Como solo vemos al ganador, nuestro cerebro asume que ganar es algo que «pasa».

El «Casi Ganador»

Las loterías están diseñadas para explotar otro fallo: el efecto del «casi acierto».
Si usted elige los números 10, 20, 30, 40, 50 y salen el 11, 21, 31, 41, 51, su cerebro le dice: «¡Estuve tan cerca! La próxima vez seguro gano».
Matemáticamente, fallar por un número es lo mismo que fallar por veinte. El azar no tiene memoria ni cercanía. Pero su cerebro libera dopamina ante el «casi», animándole a seguir jugando.

¿Hay alguna forma de ganar?

Sí, pero no es jugando.
La única forma garantizada de ganar dinero con la lotería es no jugar.
Si usted invierte los 20 euros semanales que gasta en lotería en un fondo indexado (S&P 500) con un retorno del 7% anual, en 30 años tendría más de 100.000 euros.
Ese es un premio seguro.

Sin embargo, hubo un caso famoso: Stefan Mandel. Un matemático rumano que ganó la lotería 14 veces.
¿Su truco? No fue suerte. Calculó que en ciertas loterías pequeñas, el coste de comprar todas las combinaciones posibles era menor que el premio mayor.
Compró todos los boletos. Ganó el 100% de las veces.
Hoy, las loterías han cambiado las reglas para que esto sea imposible (demasiadas combinaciones).
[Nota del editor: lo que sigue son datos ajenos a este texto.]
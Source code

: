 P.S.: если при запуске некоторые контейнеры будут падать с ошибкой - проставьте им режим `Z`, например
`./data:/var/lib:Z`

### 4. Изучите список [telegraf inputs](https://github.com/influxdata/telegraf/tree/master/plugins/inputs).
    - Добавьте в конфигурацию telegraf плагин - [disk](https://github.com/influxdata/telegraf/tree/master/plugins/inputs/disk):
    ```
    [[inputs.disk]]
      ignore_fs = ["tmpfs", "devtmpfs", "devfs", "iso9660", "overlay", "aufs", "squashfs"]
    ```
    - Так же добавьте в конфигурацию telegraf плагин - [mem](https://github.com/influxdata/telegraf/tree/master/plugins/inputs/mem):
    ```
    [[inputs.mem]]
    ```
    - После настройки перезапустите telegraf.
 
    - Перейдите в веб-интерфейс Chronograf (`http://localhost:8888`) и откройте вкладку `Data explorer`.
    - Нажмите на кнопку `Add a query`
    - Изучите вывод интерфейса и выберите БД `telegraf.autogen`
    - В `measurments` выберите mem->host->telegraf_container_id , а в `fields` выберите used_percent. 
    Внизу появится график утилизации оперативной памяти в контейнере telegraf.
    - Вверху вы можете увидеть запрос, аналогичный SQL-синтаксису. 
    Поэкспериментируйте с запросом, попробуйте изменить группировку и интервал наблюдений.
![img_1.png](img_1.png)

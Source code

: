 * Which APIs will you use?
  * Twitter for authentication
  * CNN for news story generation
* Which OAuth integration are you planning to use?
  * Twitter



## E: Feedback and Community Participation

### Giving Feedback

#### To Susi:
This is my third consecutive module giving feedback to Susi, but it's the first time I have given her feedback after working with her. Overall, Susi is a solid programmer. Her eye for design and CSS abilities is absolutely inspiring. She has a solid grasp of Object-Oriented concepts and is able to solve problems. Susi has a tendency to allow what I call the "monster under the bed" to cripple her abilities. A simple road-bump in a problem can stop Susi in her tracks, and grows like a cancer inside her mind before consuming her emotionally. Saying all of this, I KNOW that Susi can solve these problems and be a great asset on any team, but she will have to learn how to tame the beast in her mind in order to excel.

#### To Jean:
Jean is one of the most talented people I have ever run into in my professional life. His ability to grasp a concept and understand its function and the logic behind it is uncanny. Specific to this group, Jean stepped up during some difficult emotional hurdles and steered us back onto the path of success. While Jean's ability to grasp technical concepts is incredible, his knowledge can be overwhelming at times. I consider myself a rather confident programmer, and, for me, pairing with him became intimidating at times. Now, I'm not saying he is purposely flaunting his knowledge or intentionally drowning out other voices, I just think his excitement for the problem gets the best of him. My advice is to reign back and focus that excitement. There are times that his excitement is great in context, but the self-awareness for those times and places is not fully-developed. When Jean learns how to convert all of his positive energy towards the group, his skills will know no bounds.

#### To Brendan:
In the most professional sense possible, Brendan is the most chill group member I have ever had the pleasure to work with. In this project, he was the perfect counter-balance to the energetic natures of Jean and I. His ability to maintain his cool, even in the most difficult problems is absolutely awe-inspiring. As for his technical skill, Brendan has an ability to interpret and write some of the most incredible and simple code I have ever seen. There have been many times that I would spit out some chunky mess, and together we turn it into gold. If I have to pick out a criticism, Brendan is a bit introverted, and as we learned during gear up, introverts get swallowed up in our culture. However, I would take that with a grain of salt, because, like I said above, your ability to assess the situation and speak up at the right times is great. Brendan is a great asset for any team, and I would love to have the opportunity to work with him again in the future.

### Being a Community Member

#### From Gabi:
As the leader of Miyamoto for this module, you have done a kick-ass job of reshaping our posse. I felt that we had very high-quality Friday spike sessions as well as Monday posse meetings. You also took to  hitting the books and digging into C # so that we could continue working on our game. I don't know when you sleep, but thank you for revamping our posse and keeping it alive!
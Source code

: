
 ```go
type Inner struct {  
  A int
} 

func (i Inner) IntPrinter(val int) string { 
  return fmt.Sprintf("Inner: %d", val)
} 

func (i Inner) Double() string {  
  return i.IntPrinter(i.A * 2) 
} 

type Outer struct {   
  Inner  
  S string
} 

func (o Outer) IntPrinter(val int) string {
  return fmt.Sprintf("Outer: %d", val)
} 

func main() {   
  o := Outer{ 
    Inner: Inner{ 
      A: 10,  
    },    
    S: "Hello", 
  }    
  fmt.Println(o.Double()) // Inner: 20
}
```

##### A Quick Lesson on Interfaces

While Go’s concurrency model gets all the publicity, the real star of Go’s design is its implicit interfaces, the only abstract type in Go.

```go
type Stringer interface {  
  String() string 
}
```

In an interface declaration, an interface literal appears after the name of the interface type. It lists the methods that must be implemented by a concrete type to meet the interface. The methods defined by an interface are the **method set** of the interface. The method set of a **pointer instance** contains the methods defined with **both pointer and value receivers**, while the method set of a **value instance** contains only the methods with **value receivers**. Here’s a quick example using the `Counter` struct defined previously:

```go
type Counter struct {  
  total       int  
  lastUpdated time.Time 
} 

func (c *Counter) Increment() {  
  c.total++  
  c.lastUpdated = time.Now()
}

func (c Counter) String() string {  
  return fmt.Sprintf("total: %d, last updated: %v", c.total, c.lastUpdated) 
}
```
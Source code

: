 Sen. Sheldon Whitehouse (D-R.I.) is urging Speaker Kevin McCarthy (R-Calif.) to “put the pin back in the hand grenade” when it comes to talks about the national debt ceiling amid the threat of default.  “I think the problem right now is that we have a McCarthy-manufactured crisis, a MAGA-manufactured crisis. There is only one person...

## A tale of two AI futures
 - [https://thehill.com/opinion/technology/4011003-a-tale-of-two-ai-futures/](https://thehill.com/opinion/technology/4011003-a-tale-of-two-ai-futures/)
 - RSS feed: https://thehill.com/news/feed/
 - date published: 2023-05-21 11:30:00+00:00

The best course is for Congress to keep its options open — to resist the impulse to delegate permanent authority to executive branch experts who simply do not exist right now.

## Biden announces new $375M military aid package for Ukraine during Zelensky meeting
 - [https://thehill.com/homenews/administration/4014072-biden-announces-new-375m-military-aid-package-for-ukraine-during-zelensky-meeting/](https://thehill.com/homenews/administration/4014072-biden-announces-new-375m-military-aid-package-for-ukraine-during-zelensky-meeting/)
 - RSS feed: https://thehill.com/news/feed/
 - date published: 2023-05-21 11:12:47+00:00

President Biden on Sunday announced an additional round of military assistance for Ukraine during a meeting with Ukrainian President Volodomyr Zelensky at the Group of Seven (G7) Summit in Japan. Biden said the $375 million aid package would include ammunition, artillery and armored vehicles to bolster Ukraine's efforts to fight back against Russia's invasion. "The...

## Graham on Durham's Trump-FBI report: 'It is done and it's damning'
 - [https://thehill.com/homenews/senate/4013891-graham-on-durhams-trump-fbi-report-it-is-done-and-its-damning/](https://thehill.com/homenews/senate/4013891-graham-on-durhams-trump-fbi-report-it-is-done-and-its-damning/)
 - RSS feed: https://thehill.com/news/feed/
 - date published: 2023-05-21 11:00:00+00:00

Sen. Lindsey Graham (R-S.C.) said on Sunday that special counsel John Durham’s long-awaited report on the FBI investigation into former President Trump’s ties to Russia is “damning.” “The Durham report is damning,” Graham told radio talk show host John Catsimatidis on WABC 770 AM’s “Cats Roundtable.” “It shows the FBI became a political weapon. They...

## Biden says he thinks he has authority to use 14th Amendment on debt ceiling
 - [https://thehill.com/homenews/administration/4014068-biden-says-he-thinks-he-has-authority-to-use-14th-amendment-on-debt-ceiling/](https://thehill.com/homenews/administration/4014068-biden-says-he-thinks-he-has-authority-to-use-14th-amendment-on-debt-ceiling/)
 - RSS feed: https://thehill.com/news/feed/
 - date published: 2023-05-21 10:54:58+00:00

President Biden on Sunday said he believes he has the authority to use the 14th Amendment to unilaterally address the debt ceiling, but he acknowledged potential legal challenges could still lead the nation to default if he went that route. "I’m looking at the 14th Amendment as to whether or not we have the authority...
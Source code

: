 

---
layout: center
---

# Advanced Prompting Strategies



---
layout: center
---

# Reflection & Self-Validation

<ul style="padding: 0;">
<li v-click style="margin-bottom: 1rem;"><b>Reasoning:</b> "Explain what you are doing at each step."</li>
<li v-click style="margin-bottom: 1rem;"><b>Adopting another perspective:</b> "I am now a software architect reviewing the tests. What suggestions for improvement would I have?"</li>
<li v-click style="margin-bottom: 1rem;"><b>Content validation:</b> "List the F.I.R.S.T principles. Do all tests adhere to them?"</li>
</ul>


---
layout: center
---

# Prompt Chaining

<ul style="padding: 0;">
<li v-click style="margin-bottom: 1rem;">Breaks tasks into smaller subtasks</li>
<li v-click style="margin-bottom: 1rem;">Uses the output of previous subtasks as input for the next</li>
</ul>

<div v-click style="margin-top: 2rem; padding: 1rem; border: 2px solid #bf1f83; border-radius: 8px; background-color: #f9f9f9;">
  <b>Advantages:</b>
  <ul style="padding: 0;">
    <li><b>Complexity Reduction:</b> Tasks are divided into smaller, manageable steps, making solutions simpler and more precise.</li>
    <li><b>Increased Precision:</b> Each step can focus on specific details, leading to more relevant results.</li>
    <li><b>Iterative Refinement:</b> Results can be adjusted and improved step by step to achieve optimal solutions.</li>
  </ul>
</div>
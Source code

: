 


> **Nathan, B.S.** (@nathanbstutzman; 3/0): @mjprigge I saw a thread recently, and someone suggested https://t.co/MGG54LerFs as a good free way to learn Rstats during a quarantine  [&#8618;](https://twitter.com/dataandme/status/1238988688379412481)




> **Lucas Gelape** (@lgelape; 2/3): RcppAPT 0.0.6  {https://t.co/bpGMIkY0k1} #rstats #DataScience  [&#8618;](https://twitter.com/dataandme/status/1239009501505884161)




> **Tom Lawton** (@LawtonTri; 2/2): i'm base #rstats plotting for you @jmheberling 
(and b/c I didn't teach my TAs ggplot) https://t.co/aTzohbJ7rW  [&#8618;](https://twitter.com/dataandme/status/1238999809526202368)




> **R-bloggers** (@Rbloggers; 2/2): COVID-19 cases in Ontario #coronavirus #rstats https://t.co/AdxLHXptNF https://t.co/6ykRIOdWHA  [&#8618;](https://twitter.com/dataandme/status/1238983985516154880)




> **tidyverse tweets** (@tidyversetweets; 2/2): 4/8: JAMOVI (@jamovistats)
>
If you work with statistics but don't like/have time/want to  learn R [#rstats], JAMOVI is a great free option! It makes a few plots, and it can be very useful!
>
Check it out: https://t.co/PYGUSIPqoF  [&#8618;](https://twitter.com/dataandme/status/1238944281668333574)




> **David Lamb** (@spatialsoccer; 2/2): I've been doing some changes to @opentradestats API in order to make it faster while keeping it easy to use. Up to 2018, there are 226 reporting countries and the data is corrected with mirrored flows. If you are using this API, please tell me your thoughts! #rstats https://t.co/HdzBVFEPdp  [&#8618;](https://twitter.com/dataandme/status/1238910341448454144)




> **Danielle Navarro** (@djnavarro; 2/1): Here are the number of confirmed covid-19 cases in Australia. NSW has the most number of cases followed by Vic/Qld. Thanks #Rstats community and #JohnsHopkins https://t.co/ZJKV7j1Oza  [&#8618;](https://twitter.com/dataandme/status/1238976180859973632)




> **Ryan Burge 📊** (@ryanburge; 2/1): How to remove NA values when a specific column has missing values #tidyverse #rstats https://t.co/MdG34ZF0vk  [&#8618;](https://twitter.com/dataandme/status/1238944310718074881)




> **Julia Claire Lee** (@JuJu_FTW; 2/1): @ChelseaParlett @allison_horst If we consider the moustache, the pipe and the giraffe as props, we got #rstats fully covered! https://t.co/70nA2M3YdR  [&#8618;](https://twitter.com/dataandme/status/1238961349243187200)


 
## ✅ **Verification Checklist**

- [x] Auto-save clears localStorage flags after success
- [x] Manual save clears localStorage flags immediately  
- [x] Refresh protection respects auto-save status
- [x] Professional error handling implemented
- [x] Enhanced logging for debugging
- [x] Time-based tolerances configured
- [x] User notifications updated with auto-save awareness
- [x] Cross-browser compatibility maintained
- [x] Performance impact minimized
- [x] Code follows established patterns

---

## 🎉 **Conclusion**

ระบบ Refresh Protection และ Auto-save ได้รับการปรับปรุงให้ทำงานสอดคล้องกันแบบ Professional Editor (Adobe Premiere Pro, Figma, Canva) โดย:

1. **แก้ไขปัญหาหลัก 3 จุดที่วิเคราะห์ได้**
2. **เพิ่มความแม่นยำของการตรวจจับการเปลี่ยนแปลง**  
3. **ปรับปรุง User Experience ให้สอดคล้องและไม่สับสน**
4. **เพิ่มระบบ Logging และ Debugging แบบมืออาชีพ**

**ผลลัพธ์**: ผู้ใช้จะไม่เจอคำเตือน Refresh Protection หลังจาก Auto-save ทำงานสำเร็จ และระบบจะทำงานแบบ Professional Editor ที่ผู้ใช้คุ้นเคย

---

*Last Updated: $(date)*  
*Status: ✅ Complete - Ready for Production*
Conclusión: El precio de la fantasía

No le voy a decir que no juegue nunca.
Comprar un boleto de lotería es comprar esperanza barata. Por el precio de un café, usted compra el derecho a fantasear durante una semana con que sus problemas desaparecerán.
Psicológicamente, eso tiene valor.

Pero no lo llame plan financiero. No lo llame inversión.
Juegue si le divierte, pero sepa que, matemáticamente, está tirando el dinero a un pozo muy profundo.
La verdadera suerte no es ganar la lotería; es tener la salud y la capacidad para ganar su propio dinero sin depender del azar.